# [Task goal]
Print the data exactly. Omit the pictures.

# [Entries supplied]
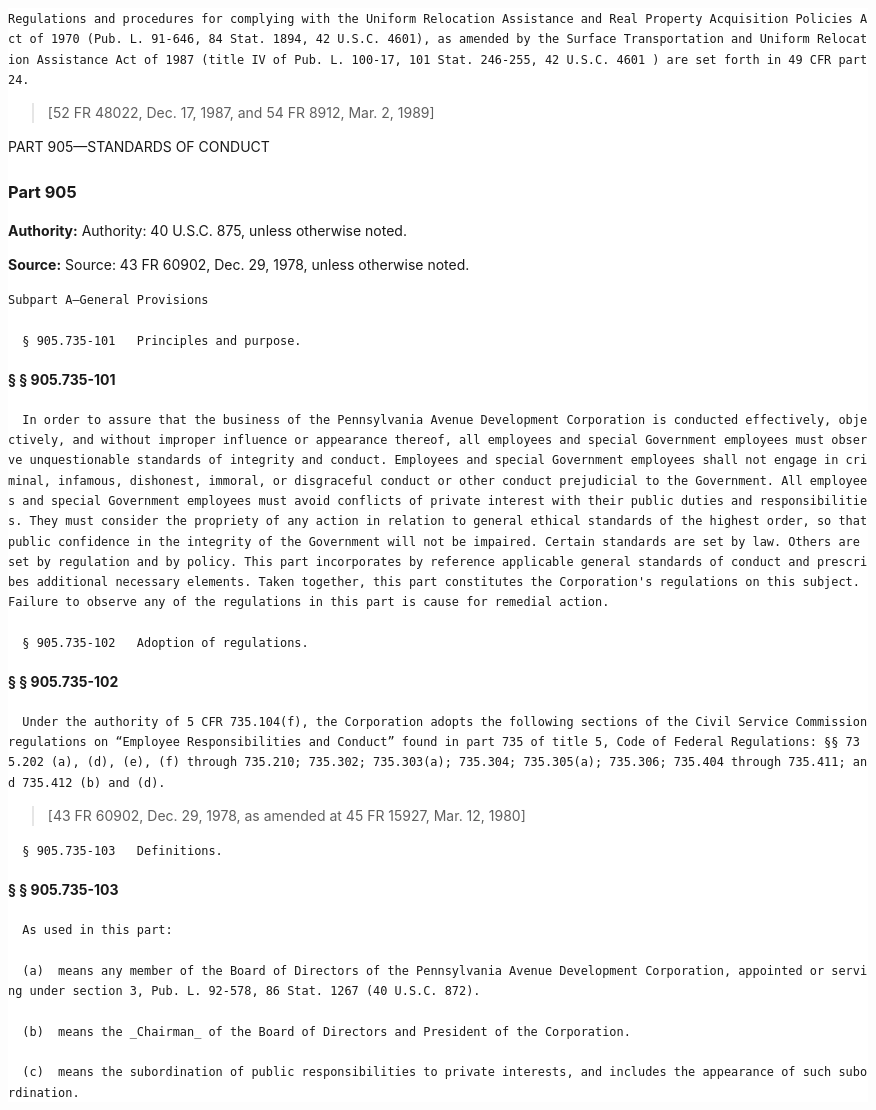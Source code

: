     Regulations and procedures for complying with the Uniform Relocation Assistance and Real Property Acquisition Policies Act of 1970 (Pub. L. 91-646, 84 Stat. 1894, 42 U.S.C. 4601), as amended by the Surface Transportation and Uniform Relocation Assistance Act of 1987 (title IV of Pub. L. 100-17, 101 Stat. 246-255, 42 U.S.C. 4601 ) are set forth in 49 CFR part 24.

> [52 FR 48022, Dec. 17, 1987, and 54 FR 8912, Mar. 2, 1989]

  PART 905—STANDARDS OF CONDUCT

### Part 905

**Authority:** Authority: 40 U.S.C. 875, unless otherwise noted.

**Source:** Source: 43 FR 60902, Dec. 29, 1978, unless otherwise noted.

    Subpart A—General Provisions

      § 905.735-101   Principles and purpose.

#### § § 905.735-101

      In order to assure that the business of the Pennsylvania Avenue Development Corporation is conducted effectively, objectively, and without improper influence or appearance thereof, all employees and special Government employees must observe unquestionable standards of integrity and conduct. Employees and special Government employees shall not engage in criminal, infamous, dishonest, immoral, or disgraceful conduct or other conduct prejudicial to the Government. All employees and special Government employees must avoid conflicts of private interest with their public duties and responsibilities. They must consider the propriety of any action in relation to general ethical standards of the highest order, so that public confidence in the integrity of the Government will not be impaired. Certain standards are set by law. Others are set by regulation and by policy. This part incorporates by reference applicable general standards of conduct and prescribes additional necessary elements. Taken together, this part constitutes the Corporation's regulations on this subject. Failure to observe any of the regulations in this part is cause for remedial action.

      § 905.735-102   Adoption of regulations.

#### § § 905.735-102

      Under the authority of 5 CFR 735.104(f), the Corporation adopts the following sections of the Civil Service Commission regulations on “Employee Responsibilities and Conduct” found in part 735 of title 5, Code of Federal Regulations: §§ 735.202 (a), (d), (e), (f) through 735.210; 735.302; 735.303(a); 735.304; 735.305(a); 735.306; 735.404 through 735.411; and 735.412 (b) and (d).

> [43 FR 60902, Dec. 29, 1978, as amended at 45 FR 15927, Mar. 12, 1980]

      § 905.735-103   Definitions.

#### § § 905.735-103

      As used in this part:

      (a)  means any member of the Board of Directors of the Pennsylvania Avenue Development Corporation, appointed or serving under section 3, Pub. L. 92-578, 86 Stat. 1267 (40 U.S.C. 872).

      (b)  means the _Chairman_ of the Board of Directors and President of the Corporation.

      (c)  means the subordination of public responsibilities to private interests, and includes the appearance of such subordination.
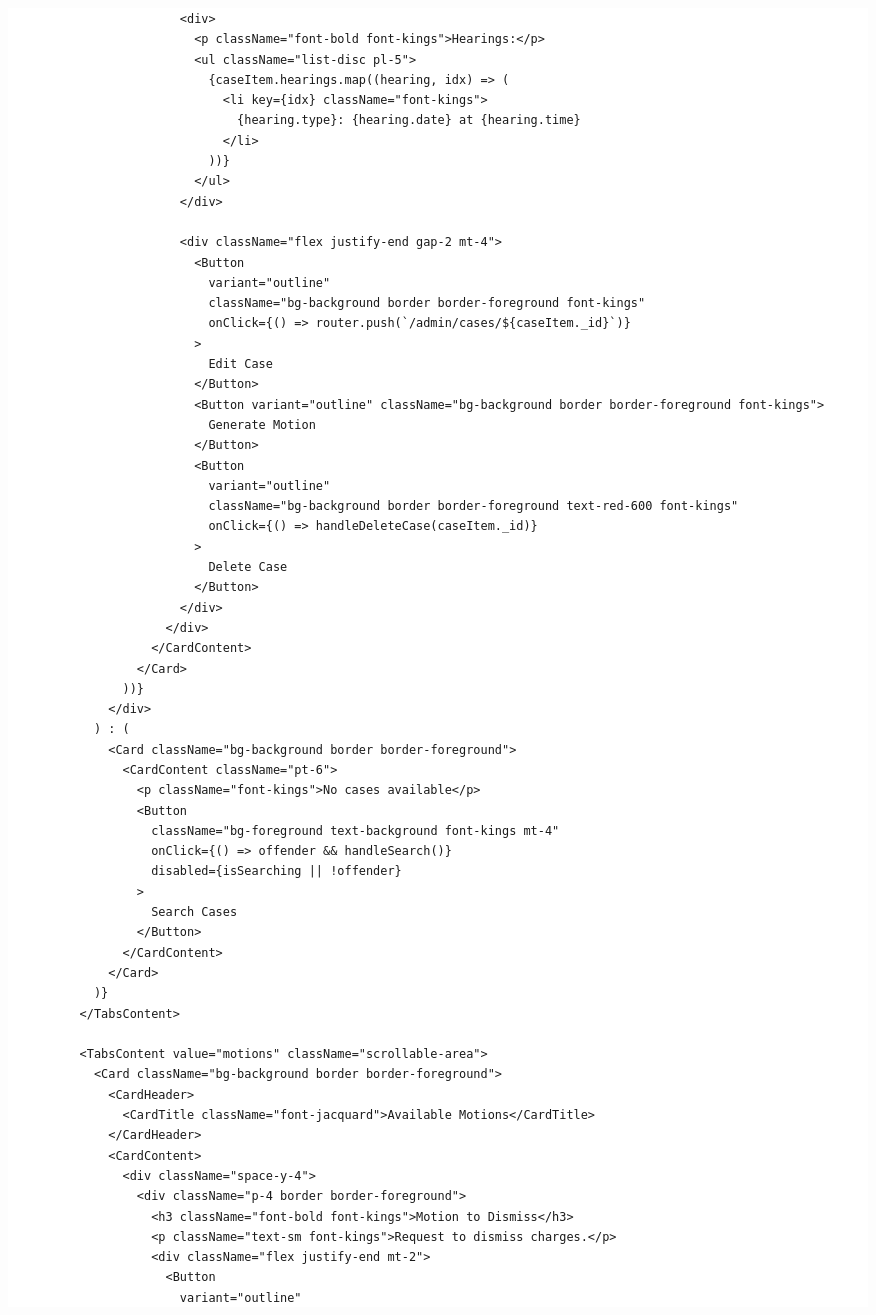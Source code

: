                             <div>
                              <p className="font-bold font-kings">Hearings:</p>
                              <ul className="list-disc pl-5">
                                {caseItem.hearings.map((hearing, idx) => (
                                  <li key={idx} className="font-kings">
                                    {hearing.type}: {hearing.date} at {hearing.time}
                                  </li>
                                ))}
                              </ul>
                            </div>

                            <div className="flex justify-end gap-2 mt-4">
                              <Button
                                variant="outline"
                                className="bg-background border border-foreground font-kings"
                                onClick={() => router.push(`/admin/cases/${caseItem._id}`)}
                              >
                                Edit Case
                              </Button>
                              <Button variant="outline" className="bg-background border border-foreground font-kings">
                                Generate Motion
                              </Button>
                              <Button
                                variant="outline"
                                className="bg-background border border-foreground text-red-600 font-kings"
                                onClick={() => handleDeleteCase(caseItem._id)}
                              >
                                Delete Case
                              </Button>
                            </div>
                          </div>
                        </CardContent>
                      </Card>
                    ))}
                  </div>
                ) : (
                  <Card className="bg-background border border-foreground">
                    <CardContent className="pt-6">
                      <p className="font-kings">No cases available</p>
                      <Button
                        className="bg-foreground text-background font-kings mt-4"
                        onClick={() => offender && handleSearch()}
                        disabled={isSearching || !offender}
                      >
                        Search Cases
                      </Button>
                    </CardContent>
                  </Card>
                )}
              </TabsContent>

              <TabsContent value="motions" className="scrollable-area">
                <Card className="bg-background border border-foreground">
                  <CardHeader>
                    <CardTitle className="font-jacquard">Available Motions</CardTitle>
                  </CardHeader>
                  <CardContent>
                    <div className="space-y-4">
                      <div className="p-4 border border-foreground">
                        <h3 className="font-bold font-kings">Motion to Dismiss</h3>
                        <p className="text-sm font-kings">Request to dismiss charges.</p>
                        <div className="flex justify-end mt-2">
                          <Button
                            variant="outline"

# [Task response]
Source code

:     Regulations and procedures for complying with the Uniform Relocation Assistance and Real Property Acquisition Policies Act of 1970 (Pub. L. 91-646, 84 Stat. 1894, 42 U.S.C. 4601), as amended by the Surface Transportation and Uniform Relocation Assistance Act of 1987 (title IV of Pub. L. 100-17, 101 Stat. 246-255, 42 U.S.C. 4601 ) are set forth in 49 CFR part 24.

> [52 FR 48022, Dec. 17, 1987, and 54 FR 8912, Mar. 2, 1989]

  PART 905—STANDARDS OF CONDUCT

### Part 905

**Authority:** Authority: 40 U.S.C. 875, unless otherwise noted.

**Source:** Source: 43 FR 60902, Dec. 29, 1978, unless otherwise noted.

    Subpart A—General Provisions

      § 905.735-101   Principles and purpose.

#### § § 905.735-101

      In order to assure that the business of the Pennsylvania Avenue Development Corporation is conducted effectively, objectively, and without improper influence or appearance thereof, all employees and special Government employees must observe unquestionable standards of integrity and conduct. Employees and special Government employees shall not engage in criminal, infamous, dishonest, immoral, or disgraceful conduct or other conduct prejudicial to the Government. All employees and special Government employees must avoid conflicts of private interest with their public duties and responsibilities. They must consider the propriety of any action in relation to general ethical standards of the highest order, so that public confidence in the integrity of the Government will not be impaired. Certain standards are set by law. Others are set by regulation and by policy. This part incorporates by reference applicable general standards of conduct and prescribes additional necessary elements. Taken together, this part constitutes the Corporation's regulations on this subject. Failure to observe any of the regulations in this part is cause for remedial action.

      § 905.735-102   Adoption of regulations.

#### § § 905.735-102

      Under the authority of 5 CFR 735.104(f), the Corporation adopts the following sections of the Civil Service Commission regulations on “Employee Responsibilities and Conduct” found in part 735 of title 5, Code of Federal Regulations: §§ 735.202 (a), (d), (e), (f) through 735.210; 735.302; 735.303(a); 735.304; 735.305(a); 735.306; 735.404 through 735.411; and 735.412 (b) and (d).

> [43 FR 60902, Dec. 29, 1978, as amended at 45 FR 15927, Mar. 12, 1980]

      § 905.735-103   Definitions.

#### § § 905.735-103

      As used in this part:

      (a)  means any member of the Board of Directors of the Pennsylvania Avenue Development Corporation, appointed or serving under section 3, Pub. L. 92-578, 86 Stat. 1267 (40 U.S.C. 872).

      (b)  means the _Chairman_ of the Board of Directors and President of the Corporation.

      (c)  means the subordination of public responsibilities to private interests, and includes the appearance of such subordination.
Source code

:                             <div>
                              <p className="font-bold font-kings">Hearings:</p>
                              <ul className="list-disc pl-5">
                                {caseItem.hearings.map((hearing, idx) => (
                                  <li key={idx} className="font-kings">
                                    {hearing.type}: {hearing.date} at {hearing.time}
                                  </li>
                                ))}
                              </ul>
                            </div>

                            <div className="flex justify-end gap-2 mt-4">
                              <Button
                                variant="outline"
                                className="bg-background border border-foreground font-kings"
                                onClick={() => router.push(`/admin/cases/${caseItem._id}`)}
                              >
                                Edit Case
                              </Button>
                              <Button variant="outline" className="bg-background border border-foreground font-kings">
                                Generate Motion
                              </Button>
                              <Button
                                variant="outline"
                                className="bg-background border border-foreground text-red-600 font-kings"
                                onClick={() => handleDeleteCase(caseItem._id)}
                              >
                                Delete Case
                              </Button>
                            </div>
                          </div>
                        </CardContent>
                      </Card>
                    ))}
                  </div>
                ) : (
                  <Card className="bg-background border border-foreground">
                    <CardContent className="pt-6">
                      <p className="font-kings">No cases available</p>
                      <Button
                        className="bg-foreground text-background font-kings mt-4"
                        onClick={() => offender && handleSearch()}
                        disabled={isSearching || !offender}
                      >
                        Search Cases
                      </Button>
                    </CardContent>
                  </Card>
                )}
              </TabsContent>

              <TabsContent value="motions" className="scrollable-area">
                <Card className="bg-background border border-foreground">
                  <CardHeader>
                    <CardTitle className="font-jacquard">Available Motions</CardTitle>
                  </CardHeader>
                  <CardContent>
                    <div className="space-y-4">
                      <div className="p-4 border border-foreground">
                        <h3 className="font-bold font-kings">Motion to Dismiss</h3>
                        <p className="text-sm font-kings">Request to dismiss charges.</p>
                        <div className="flex justify-end mt-2">
                          <Button
                            variant="outline"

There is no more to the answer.